Using AI Could Help Patients Understand Radiology Reports
Simplified reports increased comprehension and reduced anxiety in vignette survey
Patients who read radiology reports before speaking with their physicians can struggle to interpret the medical language and may become unnecessarily alarmed.
A study led by researchers at the University of California, San Francisco (UCSF) suggests summaries of radiology reports created using AI could increase patients’ understanding and reduce their worries.
The 21st Century Cures Act, enacted in 2016, requires that patients have timely access to their health information, including radiology reports. While that access promotes transparency, it can also create challenges when patients encounter concerning findings, especially if they consult the reports before discussing them with the ordering physician.
Because radiology reports are written for clinicians, they often contain medical terms that may confuse patients and can result in unnecessary worry. “The risk is that patients won’t understand what is normal and what is abnormal,” said Juan Serna, MD, the study’s lead author.
“There’s more emphasis on democratization of patient information,” said corresponding author, Jae Ho Sohn, MD, MS. “It’s really good in theory, but the law also created challenges.”

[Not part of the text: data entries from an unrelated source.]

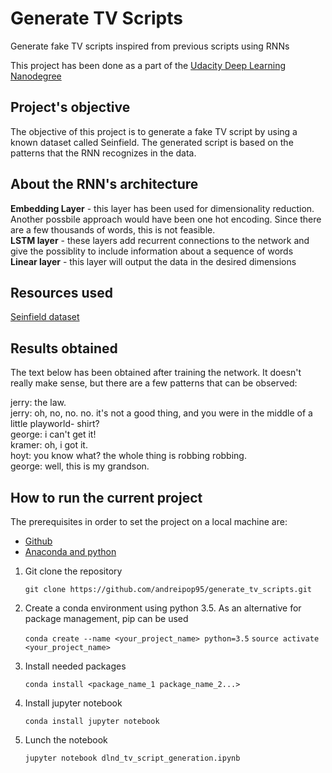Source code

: # Generate TV Scripts
Generate fake TV scripts inspired from previous scripts using RNNs 

This project has been done as a part of the [Udacity Deep Learning Nanodegree](https://eu.udacity.com/course/deep-learning-nanodegree--nd101)

## Project's objective
The objective of this project is to generate a fake TV script by using a known dataset called Seinfield. The generated script is based on the patterns that the RNN recognizes in the data.

## About the RNN's architecture
**Embedding Layer** - this layer has been used for dimensionality reduction. Another possbile approach would have been one hot encoding. Since there are a few thousands of words, this is not feasible.
<br/>
**LSTM layer** - these layers add recurrent connections to the network and give the possiblity to include information about a sequence of words
<br/>
**Linear layer** - this layer will output the data in the desired dimensions
<br/>

## Resources used

[Seinfield dataset](https://www.kaggle.com/thec03u5/seinfeld-chronicles#scripts.csv)

## Results obtained
The text below has been obtained after training the network. It doesn't really make sense, but there are a few patterns that can be observed:

jerry: the law. <br/>
jerry: oh, no, no. no. it's not a good thing, and you were in the middle of a little playworld- shirt? <br/>
george: i can't get it! <br/>
kramer: oh, i got it. <br/>
hoyt: you know what? the whole thing is robbing robbing. <br/>
george: well, this is my grandson. <br/>

## How to run the current project

The prerequisites in order to set the project on a local machine are:
* [Github](https://gist.github.com/derhuerst/1b15ff4652a867391f03)
* [Anaconda and python](https://docs.conda.io/projects/conda/en/latest/user-guide/install/windows.html)

1. Git clone the repository
   
   `git clone https://github.com/andreipop95/generate_tv_scripts.git`

2. Create a conda environment using python 3.5. As an alternative for package management, pip can be used

   `conda create --name <your_project_name> python=3.5`
   `source activate <your_project_name>`

3. Install needed packages
   
   `conda install <package_name_1 package_name_2...>`
   
4. Install jupyter notebook
   
   `conda install jupyter notebook`
 
5. Lunch the notebook
   
   `jupyter notebook dlnd_tv_script_generation.ipynb`
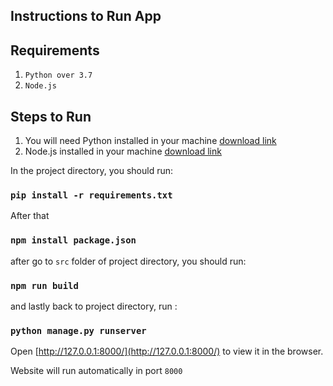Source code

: 

## Instructions to Run App

## Requirements

1. `Python over 3.7 `
2. `Node.js`


## Steps to Run 

1) You will need Python installed in your machine [download link](https://www.python.org/downloads/)
2) Node.js installed in your machine [download link](https://nodejs.org/en/)

In the project directory, you should run:

### `pip install -r requirements.txt`
After that 
### `npm install package.json`

after go to `src` folder of project directory, you should run:

### `npm run build`

and lastly back to project directory, run :

### `python manage.py runserver`

Open [http://127.0.0.1:8000/](http://127.0.0.1:8000/) to view it in the browser.

Website will run automatically in port `8000`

Dr. Sohn said colleagues in the UCSF Department of Radiology and Biomedical Imaging and patients themselves have described the distress caused by reading the reports.
In addition, Dr. Sohn’s primary care colleagues are also fielding more phone calls from patients about the reports. “The primary care doctors are super helpful for discussing reports, but they can’t micromanage every scan for every patient,” Dr. Serna observed.

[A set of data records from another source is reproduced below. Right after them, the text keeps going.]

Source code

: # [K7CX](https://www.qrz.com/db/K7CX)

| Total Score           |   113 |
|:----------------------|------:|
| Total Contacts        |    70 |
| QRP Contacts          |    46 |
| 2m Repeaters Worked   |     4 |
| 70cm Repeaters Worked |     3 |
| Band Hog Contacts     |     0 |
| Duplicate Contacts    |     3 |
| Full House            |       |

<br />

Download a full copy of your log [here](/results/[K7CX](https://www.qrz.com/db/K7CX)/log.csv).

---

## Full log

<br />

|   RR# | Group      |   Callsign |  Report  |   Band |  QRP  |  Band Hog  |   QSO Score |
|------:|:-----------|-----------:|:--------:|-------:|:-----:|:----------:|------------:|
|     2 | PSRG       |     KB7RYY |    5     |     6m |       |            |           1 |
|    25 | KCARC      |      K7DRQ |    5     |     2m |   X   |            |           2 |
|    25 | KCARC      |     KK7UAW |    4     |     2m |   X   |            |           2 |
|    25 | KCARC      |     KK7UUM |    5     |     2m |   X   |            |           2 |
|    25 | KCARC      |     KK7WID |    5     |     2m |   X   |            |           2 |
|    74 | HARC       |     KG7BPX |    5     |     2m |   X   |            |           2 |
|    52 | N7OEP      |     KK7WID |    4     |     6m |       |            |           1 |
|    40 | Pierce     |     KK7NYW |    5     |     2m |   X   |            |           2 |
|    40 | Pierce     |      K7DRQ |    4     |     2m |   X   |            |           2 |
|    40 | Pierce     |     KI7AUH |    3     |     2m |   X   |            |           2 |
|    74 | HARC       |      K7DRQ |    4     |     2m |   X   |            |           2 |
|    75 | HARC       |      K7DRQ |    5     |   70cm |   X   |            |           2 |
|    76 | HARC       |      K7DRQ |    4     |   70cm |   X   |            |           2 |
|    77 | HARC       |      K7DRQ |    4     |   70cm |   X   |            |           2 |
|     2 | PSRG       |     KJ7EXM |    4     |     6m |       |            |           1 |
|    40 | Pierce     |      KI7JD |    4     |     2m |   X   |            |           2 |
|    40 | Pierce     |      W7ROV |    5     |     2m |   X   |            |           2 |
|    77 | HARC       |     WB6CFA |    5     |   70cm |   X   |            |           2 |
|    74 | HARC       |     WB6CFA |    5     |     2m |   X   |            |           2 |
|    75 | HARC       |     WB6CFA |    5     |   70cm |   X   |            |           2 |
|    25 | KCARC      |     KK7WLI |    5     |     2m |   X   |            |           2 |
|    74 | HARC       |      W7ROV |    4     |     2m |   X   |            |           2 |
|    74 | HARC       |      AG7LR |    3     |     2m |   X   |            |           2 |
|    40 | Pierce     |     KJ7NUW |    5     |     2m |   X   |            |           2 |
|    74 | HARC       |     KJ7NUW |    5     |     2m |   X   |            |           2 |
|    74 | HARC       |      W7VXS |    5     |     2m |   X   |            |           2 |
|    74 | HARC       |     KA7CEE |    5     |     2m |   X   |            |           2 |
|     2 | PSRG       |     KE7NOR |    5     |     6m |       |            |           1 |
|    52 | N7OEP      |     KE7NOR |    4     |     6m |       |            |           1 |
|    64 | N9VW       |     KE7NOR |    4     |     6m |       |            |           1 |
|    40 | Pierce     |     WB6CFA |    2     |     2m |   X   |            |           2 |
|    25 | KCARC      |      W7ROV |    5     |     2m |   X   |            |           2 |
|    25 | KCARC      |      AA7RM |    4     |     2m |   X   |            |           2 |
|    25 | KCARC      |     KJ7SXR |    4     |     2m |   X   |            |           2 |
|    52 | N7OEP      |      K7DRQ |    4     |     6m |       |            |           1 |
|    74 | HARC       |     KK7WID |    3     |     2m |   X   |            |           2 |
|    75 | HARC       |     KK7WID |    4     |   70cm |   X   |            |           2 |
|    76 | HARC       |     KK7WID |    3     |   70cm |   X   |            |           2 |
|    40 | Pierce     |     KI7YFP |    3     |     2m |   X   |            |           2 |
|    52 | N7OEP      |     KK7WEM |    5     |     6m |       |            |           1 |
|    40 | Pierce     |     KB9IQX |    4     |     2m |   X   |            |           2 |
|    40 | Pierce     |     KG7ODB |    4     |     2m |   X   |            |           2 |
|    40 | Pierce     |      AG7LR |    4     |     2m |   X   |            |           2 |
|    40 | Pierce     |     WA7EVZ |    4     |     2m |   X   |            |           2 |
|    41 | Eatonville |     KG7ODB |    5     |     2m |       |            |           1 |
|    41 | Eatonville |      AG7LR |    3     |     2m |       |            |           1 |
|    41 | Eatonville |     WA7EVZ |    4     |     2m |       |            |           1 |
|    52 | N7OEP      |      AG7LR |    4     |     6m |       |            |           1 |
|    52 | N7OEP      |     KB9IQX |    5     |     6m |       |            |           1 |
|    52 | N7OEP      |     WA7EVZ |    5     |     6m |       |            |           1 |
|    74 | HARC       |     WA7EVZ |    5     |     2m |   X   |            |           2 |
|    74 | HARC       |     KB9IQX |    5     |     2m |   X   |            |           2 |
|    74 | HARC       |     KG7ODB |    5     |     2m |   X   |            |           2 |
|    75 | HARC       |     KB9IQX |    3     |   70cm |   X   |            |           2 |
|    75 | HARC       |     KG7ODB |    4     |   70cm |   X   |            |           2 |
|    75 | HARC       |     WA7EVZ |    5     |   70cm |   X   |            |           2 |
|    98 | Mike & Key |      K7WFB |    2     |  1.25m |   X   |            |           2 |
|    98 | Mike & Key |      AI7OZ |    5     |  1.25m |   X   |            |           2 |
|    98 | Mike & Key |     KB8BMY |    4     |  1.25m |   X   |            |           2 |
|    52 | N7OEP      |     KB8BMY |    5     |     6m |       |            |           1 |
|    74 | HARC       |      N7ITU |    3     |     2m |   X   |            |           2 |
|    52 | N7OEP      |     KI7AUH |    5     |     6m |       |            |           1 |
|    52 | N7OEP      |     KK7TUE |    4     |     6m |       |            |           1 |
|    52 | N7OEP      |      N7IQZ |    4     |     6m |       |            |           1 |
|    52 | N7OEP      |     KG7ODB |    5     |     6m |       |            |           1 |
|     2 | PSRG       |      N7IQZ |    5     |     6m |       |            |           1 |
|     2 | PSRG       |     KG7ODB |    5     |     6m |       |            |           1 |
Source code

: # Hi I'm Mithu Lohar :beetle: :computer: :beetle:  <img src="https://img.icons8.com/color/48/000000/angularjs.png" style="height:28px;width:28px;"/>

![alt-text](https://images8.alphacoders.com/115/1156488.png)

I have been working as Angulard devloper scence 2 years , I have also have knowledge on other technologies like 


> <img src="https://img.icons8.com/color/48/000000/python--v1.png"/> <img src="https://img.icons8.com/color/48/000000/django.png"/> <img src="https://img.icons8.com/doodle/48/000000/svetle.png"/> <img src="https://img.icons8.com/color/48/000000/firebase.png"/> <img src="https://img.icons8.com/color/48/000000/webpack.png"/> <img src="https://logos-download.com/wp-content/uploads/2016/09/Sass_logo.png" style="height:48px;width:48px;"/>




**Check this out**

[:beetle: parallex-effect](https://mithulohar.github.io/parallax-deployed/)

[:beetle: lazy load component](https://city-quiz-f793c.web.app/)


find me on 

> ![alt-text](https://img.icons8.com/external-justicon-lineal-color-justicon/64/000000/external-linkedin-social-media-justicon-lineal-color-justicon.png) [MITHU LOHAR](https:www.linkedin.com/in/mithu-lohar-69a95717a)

Listen as Dr. Serna discusses his research.
AI Reports Lessened Concerns, Increased Clarity
To test whether AI could reduce confusion, Drs. Serna and Sohn and colleagues used three deidentified reports from lung cancer CT screenings taken from the UCSF radiology database, selected to reflect a diverse range of pathologies.
They employed a secure version of ChatGPT, the popular AI chatbot, to create simplified versions of each of the reports. A radiologist reviewed the AI versions for accuracy.

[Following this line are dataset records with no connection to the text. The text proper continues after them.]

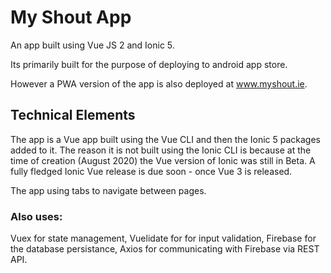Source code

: # My Shout App
An app built using Vue JS 2 and Ionic 5.

Its primarily built for the purpose of deploying to android app store.

However a PWA version of the app is also deployed at www.myshout.ie.


## Technical Elements
The app is a Vue app built using the Vue CLI and then the Ionic 5 packages added to it. The reason it is not built using the Ionic CLI is because at the time of creation (August 2020) the Vue version of Ionic was still in Beta. A fully fledged Ionic Vue release is due soon - once Vue 3 is released.

The app using tabs to navigate between pages.

### Also uses:
Vuex for state management,
Vuelidate for for input validation,
Firebase for the database persistance,
Axios for communicating with Firebase via REST API.

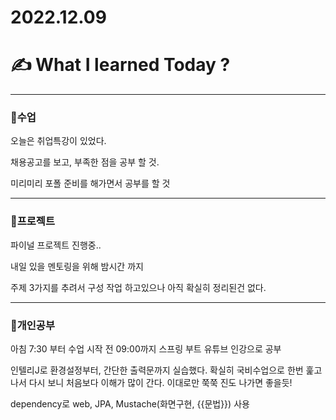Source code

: # 2022.12.09

# ✍️ What I learned Today ?

---

### 💜수업

오늘은 취업특강이 있었다.

채용공고를 보고, 부족한 점을 공부 할 것.

미리미리 포폴 준비를 해가면서 공부를 할 것

---

### 🖤프로젝트

 파이널 프로젝트 진행중.. 

내일 있을 멘토링을 위해 밤시간 까지

주제 3가지를 추려서 구성 작업 하고있으나 아직 확실히 정리된건 없다.

---

### 💚개인공부
아침 7:30 부터 수업 시작 전 09:00까지
스프링 부트 유튜브 인강으로 공부

인텔리J로 환경설정부터, 간단한 출력문까지 실습했다.
확실히 국비수업으로 한번 훑고 나서 다시 보니 처음보다
이해가 많이 간다. 이대로만 쭉쭉 진도 나가면 좋을듯!

dependency로 web, JPA, Mustache(화면구현, {{문법}}) 사용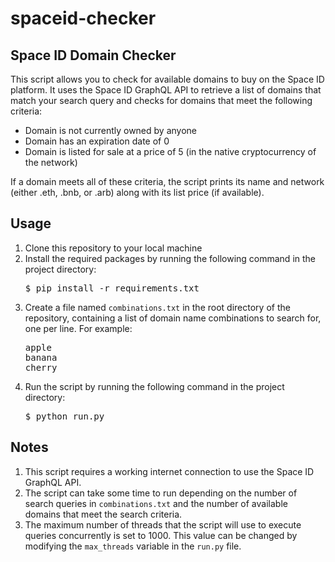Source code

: <h1>spaceid-checker</h1>

<h2>Space ID Domain Checker</h2>

<p>This script allows you to check for available domains to buy on the Space ID platform. It uses the Space ID GraphQL API to retrieve a list of domains that match your search query and checks for domains that meet the following criteria:</p>

<ul>
  <li>Domain is not currently owned by anyone</li>
  <li>Domain has an expiration date of 0</li>
  <li>Domain is listed for sale at a price of 5 (in the native cryptocurrency of the network)</li>
</ul>

<p>If a domain meets all of these criteria, the script prints its name and network (either .eth, .bnb, or .arb) along with its list price (if available).</p>

<h2>Usage</h2>

<ol>
  <li>Clone this repository to your local machine</li>
  <li>Install the required packages by running the following command in the project directory:</li>
  <pre>$ pip install -r requirements.txt</pre>
  <li>Create a file named <code>combinations.txt</code> in the root directory of the repository, containing a list of domain name combinations to search for, one per line. For example:</li>
  <pre>apple<br>banana<br>cherry</pre>
  <li>Run the script by running the following command in the project directory:</li>
  <pre>$ python run.py</pre>
</ol>

<h2>Notes</h2>

<ol>
  <li>This script requires a working internet connection to use the Space ID GraphQL API.</li>
  <li>The script can take some time to run depending on the number of search queries in <code>combinations.txt</code> and the number of available domains that meet the search criteria.</li>
  <li>The maximum number of threads that the script will use to execute queries concurrently is set to 1000. This value can be changed by modifying the <code>max_threads</code> variable in the <code>run.py</code> file.</li>
</ol>
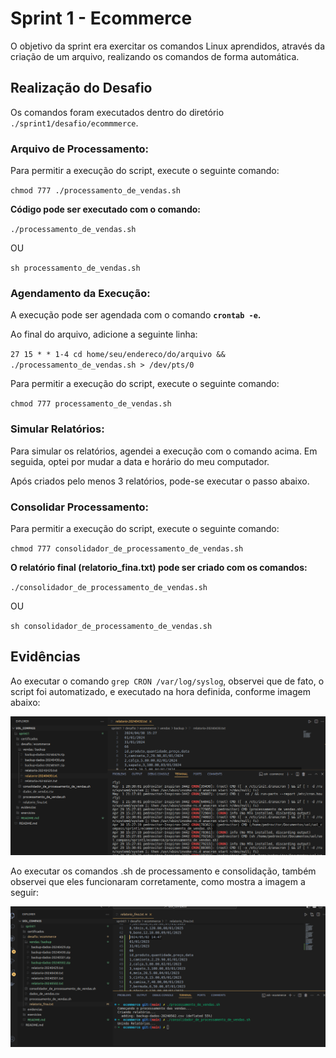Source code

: # Sprint 1 - Ecommerce

O objetivo da sprint era exercitar os comandos Linux aprendidos, através da criação de um arquivo, realizando os comandos de forma automática.

## Realização do Desafio

Os comandos foram executados dentro do diretório `./sprint1/desafio/ecommmerce`.

### Arquivo de Processamento:

Para permitir a execução do script, execute o seguinte comando:

`chmod 777 ./processamento_de_vendas.sh` 

**Código pode ser executado com o comando:**

` ./processamento_de_vendas.sh `  

OU

` sh processamento_de_vendas.sh `

### Agendamento da Execução:

A execução pode ser agendada com o comando **`crontab -e`.**

Ao final do arquivo, adicione a seguinte linha:

`27 15 * * 1-4 cd home/seu/endereco/do/arquivo && ./processamento_de_vendas.sh > /dev/pts/0`


Para permitir a execução do script, execute o seguinte comando:

`chmod 777 processamento_de_vendas.sh` 

### Simular Relatórios:

Para simular os relatórios, agendei a execução com o comando acima. Em seguida, optei por mudar a data e horário do meu computador.

Após criados pelo menos 3 relatórios, pode-se executar o passo abaixo.

### Consolidar Processamento:

Para permitir a execução do script, execute o seguinte comando:

`chmod 777 consolidador_de_processamento_de_vendas.sh` 

**O relatório final (relatorio_fina.txt) pode ser criado com os comandos:**

` ./consolidador_de_processamento_de_vendas.sh ` 

OU 

` sh consolidador_de_processamento_de_vendas.sh `

## Evidências

Ao executar o comando `grep CRON /var/log/syslog`, observei que de fato, o script foi automatizado, e executado na hora definida, conforme imagem abaixo:

![Imagem 1 - Automação](./evidencias/sample1_automacao.png)


Ao executar os comandos .sh de processamento e consolidação, também observei que eles funcionaram corretamente, como mostra a imagem a seguir:

![Imagem 2 - Execução dos Scripts](./evidencias/sample2_execucao.png)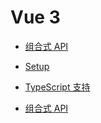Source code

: # Vue 3

- [组合式 API](./composition-api.md)

- [Setup](./setup.md)

- [TypeScript 支持](./vue-ts.md)

- [组合式 API](./composition-api.md)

The researchers chose lung cancer screening reports because they have a high potential to cause anxiety and often contain findings that can be confusing. “The reports covered a range of findings, like ‘negative for cancer,’ ‘the third one was highly suspicious for cancer’ ‘second one was mixed picture,’” Dr. Serna said.
The researchers tested the reports with participants recruited from Prolific, an online database of study volunteers. The participants were screened to create a pool that was demographically nearly representative of the U.S. population.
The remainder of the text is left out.